As far as controlling the heat, I went with the Auber PID and one of PJ's diagrams, with some modifications. It's relatively inexpensive and very well documented by other users, so set up and trouble shooting has been a breeze. You could certainly go with another control device, but it's hard to beat the control and functionality of the Auber PID.

Your system looks really good so far! I'll be watching the thread to see how it works.
 
Another question - anyone have a recommendation for a 1000w heatstick? The one linked in the post TexasWine linked to is $40 on Amazon. If you read through that thread, there are several other links for much cheaper alternatives, but they are all over 1000W. I'd like to stay at 800-1000W so I don't run into issues with the STC1000.
 
Another question - anyone have a recommendation for a 1000w heatstick?
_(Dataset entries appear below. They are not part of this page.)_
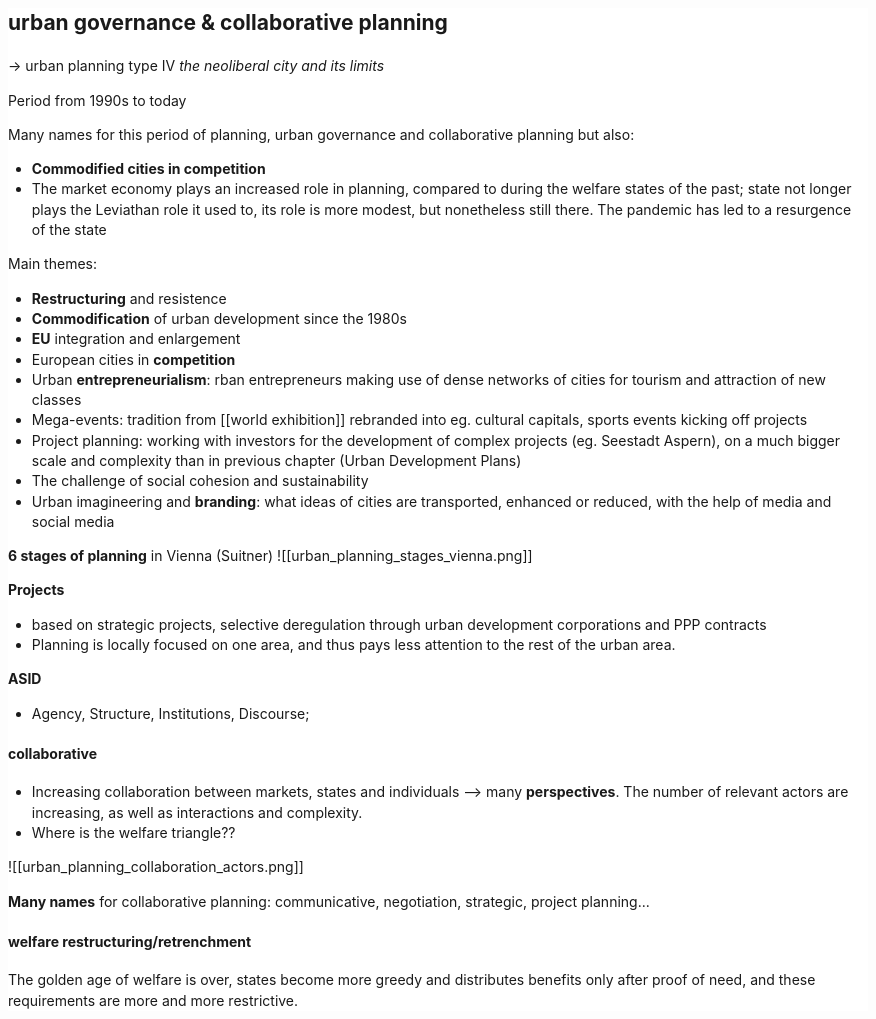 ## urban governance & collaborative planning
$\rightarrow$ urban planning type IV
*the neoliberal city and its limits*

Period from 1990s to today

Many names for this period of planning, urban governance and collaborative planning but also:
- **Commodified cities in competition**
- The market economy plays an increased role in planning, compared to during the welfare states of the past; state not longer plays the Leviathan role it used to, its role is more modest, but nonetheless still there. The pandemic has led to a resurgence of the state

Main themes:
- **Restructuring** and resistence
- **Commodification** of urban development since the 1980s
- **EU** integration and enlargement
- European cities in **competition**
- Urban **entrepreneurialism**: rban entrepreneurs making use of dense networks of cities for tourism and attraction of new classes
- Mega-events: tradition from [[world exhibition]] rebranded into eg. cultural capitals, sports events kicking off projects
- Project planning: working with investors for the development of complex projects (eg. Seestadt Aspern), on a much bigger scale and complexity than in previous chapter (Urban Development Plans)
- The challenge of social cohesion and sustainability
- Urban imagineering and **branding**: what ideas of cities are transported, enhanced or reduced, with the help of media and social media

**6 stages of planning** in Vienna (Suitner)
![[urban_planning_stages_vienna.png]]

**Projects**
- based on strategic projects, selective deregulation through urban development corporations and PPP contracts
- Planning is locally focused on one area, and thus pays less attention to the rest of the urban area.

**ASID**
- Agency, Structure, Institutions, Discourse;

#### collaborative
- Increasing collaboration between markets, states and individuals --> many **perspectives**. The number of relevant actors are increasing, as well as interactions and complexity.
- Where is the welfare triangle??

![[urban_planning_collaboration_actors.png]]


**Many names** for collaborative planning: communicative, negotiation, strategic, project planning...

#### welfare restructuring/retrenchment

The golden age of welfare is over, states become more greedy and distributes benefits only after proof of need, and these requirements are more and more restrictive.
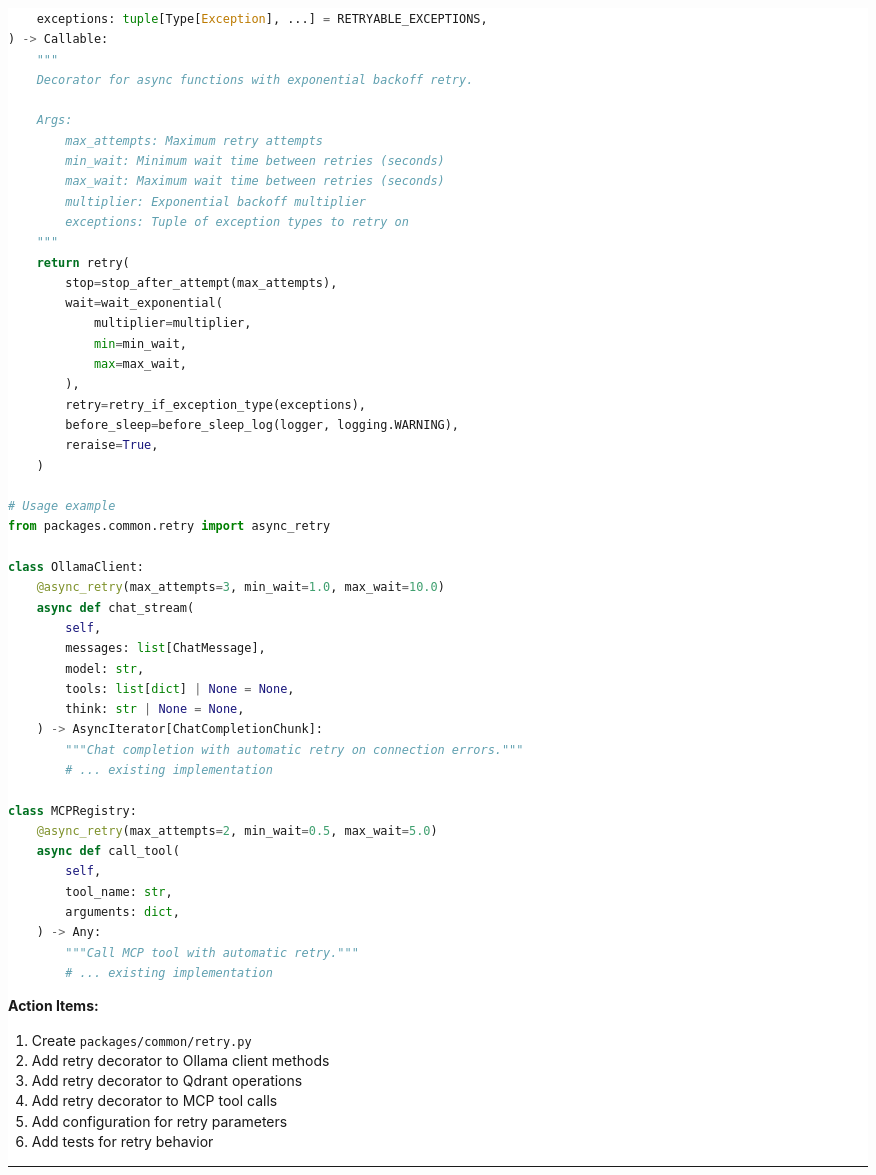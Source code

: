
 ```python
    exceptions: tuple[Type[Exception], ...] = RETRYABLE_EXCEPTIONS,
) -> Callable:
    """
    Decorator for async functions with exponential backoff retry.

    Args:
        max_attempts: Maximum retry attempts
        min_wait: Minimum wait time between retries (seconds)
        max_wait: Maximum wait time between retries (seconds)
        multiplier: Exponential backoff multiplier
        exceptions: Tuple of exception types to retry on
    """
    return retry(
        stop=stop_after_attempt(max_attempts),
        wait=wait_exponential(
            multiplier=multiplier,
            min=min_wait,
            max=max_wait,
        ),
        retry=retry_if_exception_type(exceptions),
        before_sleep=before_sleep_log(logger, logging.WARNING),
        reraise=True,
    )

# Usage example
from packages.common.retry import async_retry

class OllamaClient:
    @async_retry(max_attempts=3, min_wait=1.0, max_wait=10.0)
    async def chat_stream(
        self,
        messages: list[ChatMessage],
        model: str,
        tools: list[dict] | None = None,
        think: str | None = None,
    ) -> AsyncIterator[ChatCompletionChunk]:
        """Chat completion with automatic retry on connection errors."""
        # ... existing implementation

class MCPRegistry:
    @async_retry(max_attempts=2, min_wait=0.5, max_wait=5.0)
    async def call_tool(
        self,
        tool_name: str,
        arguments: dict,
    ) -> Any:
        """Call MCP tool with automatic retry."""
        # ... existing implementation
```

**Action Items:**
1. Create `packages/common/retry.py`
2. Add retry decorator to Ollama client methods
3. Add retry decorator to Qdrant operations
4. Add retry decorator to MCP tool calls
5. Add configuration for retry parameters
6. Add tests for retry behavior

---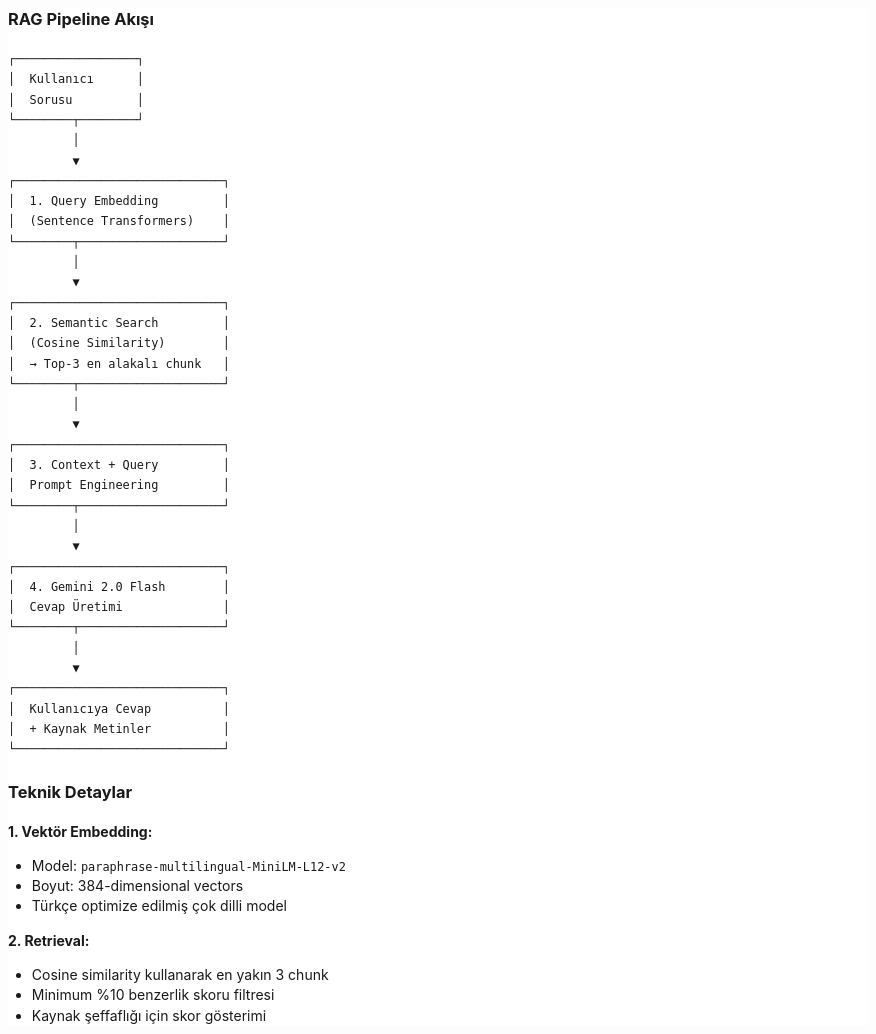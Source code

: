### RAG Pipeline Akışı

```
┌─────────────────┐
│  Kullanıcı      │
│  Sorusu         │
└────────┬────────┘
         │
         ▼
┌─────────────────────────────┐
│  1. Query Embedding         │
│  (Sentence Transformers)    │
└────────┬────────────────────┘
         │
         ▼
┌─────────────────────────────┐
│  2. Semantic Search         │
│  (Cosine Similarity)        │
│  → Top-3 en alakalı chunk   │
└────────┬────────────────────┘
         │
         ▼
┌─────────────────────────────┐
│  3. Context + Query         │
│  Prompt Engineering         │
└────────┬────────────────────┘
         │
         ▼
┌─────────────────────────────┐
│  4. Gemini 2.0 Flash        │
│  Cevap Üretimi              │
└────────┬────────────────────┘
         │
         ▼
┌─────────────────────────────┐
│  Kullanıcıya Cevap          │
│  + Kaynak Metinler          │
└─────────────────────────────┘
```

### Teknik Detaylar

**1. Vektör Embedding:**
- Model: `paraphrase-multilingual-MiniLM-L12-v2`
- Boyut: 384-dimensional vectors
- Türkçe optimize edilmiş çok dilli model

**2. Retrieval:**
- Cosine similarity kullanarak en yakın 3 chunk
- Minimum %10 benzerlik skoru filtresi
- Kaynak şeffaflığı için skor gösterimi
The one linked in the post TexasWine linked to is $40 on Amazon. If you read through that thread, there are several other links for much cheaper alternatives, but they are all over 1000W. I'd like to stay at 800-1000W so I don't run into issues with the STC1000.

I have built an ebiab system... look for my threads and you can see the good times and the bad times I went through.
Bottom line I never want to go back to a gas fired biab setup... although it was much simpler to operate.

Any way... are you expecting to heat 10 gallons plus with a heat stick to boiling?
I am not sure that will work.
I do 12 gallon finished batches.
It takes around 35-45 minutes to get from room temp water to mash temps, depending on the temp of the shop and water. ( sometimes I mash in low and do a step mash also ) I have a timer on my setup so this time does not count towards my brew day.
It takes 35 minutes on my setup to go from 165 to boiling with a 5500 watt element, so guestimating It might take 3 hours to get it boiling with that little heat stick... maybe longer.
 
I have built an ebiab system... look for my threads and you can see the good times and the bad times I went through.
Bottom line I never want to go back to a gas fired biab setup... although it was much simpler to operate.

Any way... are you expecting to heat 10 gallons plus with a heat stick to boiling?
I am not sure that will work.
I do 12 gallon finished batches.
It takes around 35-45 minutes to get from room temp water to mash temps, depending on the temp of the shop and water. ( sometimes I mash in low and do a step mash also ) I have a timer on my setup so this time does not count towards my brew day.
It takes 35 minutes on my setup to go from 165 to boiling with a 5500 watt element, so guestimating It might take 3 hours to get it boiling with that little heat stick... maybe longer.

Right now I'm using 2 1350W heat sticks, and my electric stovetop. 70F to 170F in 16 minutes. Both are on seperate 15A gfci circuits. 70F to boil in under 40 minutes.

Review here: http://pricelessbrewing.wordpress.com/2014/11/04/1350w-heat-stick-review/

I bought these http://www.amazon.com/gp/product/B00NJ156B0/?tag=skimlinks_replacement-20 when they were still $6.89 each.
 
Last edited by a moderator:
Just a note; I rock a cheap and easy 4500watt 220 water heater element. Cheap, sure but I really like the Blickmann new coil heaters they have. I wouldn't say I would spend the money but from a design standpoint they seem great. I don't feel they are over priced I just have to do things in the cheap which most of the time requires doing them twice.


Sent from my iPhone using Home Brew
 
Just a quick update here. I ended up getting a 1,000w bucket heater. I used it for the first time yesterday. I used it in conjunction with an STC1000 to heat up the mash water, and also to hold my mash temps. It worked really well!! Heating to mash temp took about 3 - 4 hours or so, and using the heater to maintain the mash temp seemed to work well too. Overall, I'm very happy.